▶

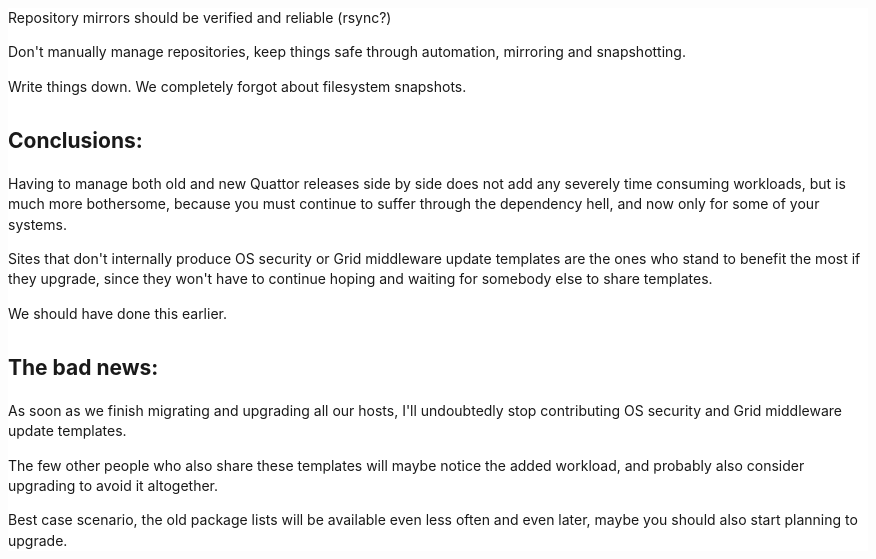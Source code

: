 Repository mirrors should be verified and reliable (rsync?)

Don't manually manage repositories, keep things safe through automation, mirroring and snapshotting.

Write things down. We completely forgot about filesystem snapshots.

## Conclusions:

Having to manage both old and new Quattor releases side by side does not add any severely time consuming workloads, but is much more bothersome, because you must continue to suffer through the dependency hell, and now only for some of your systems.

Sites that don't internally produce OS security or Grid middleware update templates are the ones who stand to benefit the most if they upgrade, since they won't have to continue hoping and waiting for somebody else to share templates.

We should have done this earlier.

## The bad news:

As soon as we finish migrating and upgrading all our hosts, I'll undoubtedly stop contributing OS security and Grid middleware update templates.

The few other people who also share these templates will maybe notice the added workload, and probably also consider upgrading to avoid it altogether.

Best case scenario, the old package lists will be available even less often and even later, maybe you should also start planning to upgrade.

◀

TASK TO COMPLETE:
From the line containing "As soon as we" down to the end of the listing above, return each line exactly as it appears and nothing more.

RESPONSE BOX:
As soon as we finish migrating and upgrading all our hosts, I'll undoubtedly stop contributing OS security and Grid middleware update templates.

The few other people who also share these templates will maybe notice the added workload, and probably also consider upgrading to avoid it altogether.

Best case scenario, the old package lists will be available even less often and even later, maybe you should also start planning to upgrade.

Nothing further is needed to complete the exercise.